PROBLEM TO WORK ON
Would you show every line from the records that holds "longtable"?

[Records excerpted from a collection]
>>>>

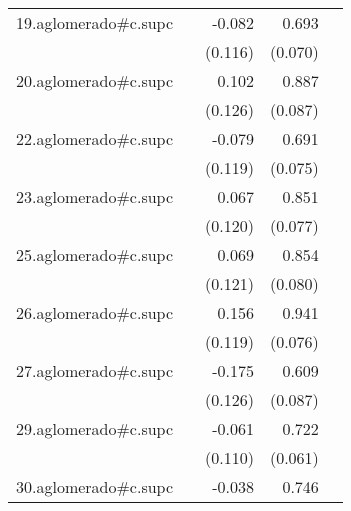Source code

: {\begin{longtable}{l*{4}{D{.}{.}{-1}}}
\addlinespace
19.aglomerado#c.supc&                     &      -0.082         &       0.693\sym{***}&                     \\
            &                     &     (0.116)         &     (0.070)         &                     \\
\addlinespace
20.aglomerado#c.supc&                     &       0.102         &       0.887\sym{***}&                     \\
            &                     &     (0.126)         &     (0.087)         &                     \\
\addlinespace
22.aglomerado#c.supc&                     &      -0.079         &       0.691\sym{***}&                     \\
            &                     &     (0.119)         &     (0.075)         &                     \\
\addlinespace
23.aglomerado#c.supc&                     &       0.067         &       0.851\sym{***}&                     \\
            &                     &     (0.120)         &     (0.077)         &                     \\
\addlinespace
25.aglomerado#c.supc&                     &       0.069         &       0.854\sym{***}&                     \\
            &                     &     (0.121)         &     (0.080)         &                     \\
\addlinespace
26.aglomerado#c.supc&                     &       0.156         &       0.941\sym{***}&                     \\
            &                     &     (0.119)         &     (0.076)         &                     \\
\addlinespace
27.aglomerado#c.supc&                     &      -0.175         &       0.609\sym{***}&                     \\
            &                     &     (0.126)         &     (0.087)         &                     \\
\addlinespace
29.aglomerado#c.supc&                     &      -0.061         &       0.722\sym{***}&                     \\
            &                     &     (0.110)         &     (0.061)         &                     \\
\addlinespace
30.aglomerado#c.supc&                     &      -0.038         &       0.746\sym{***}&                     \\

\end{longtable}}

<<<<

SOLUTION
: {\begin{longtable}{l*{4}{D{.}{.}{-1}}}
\end{longtable}}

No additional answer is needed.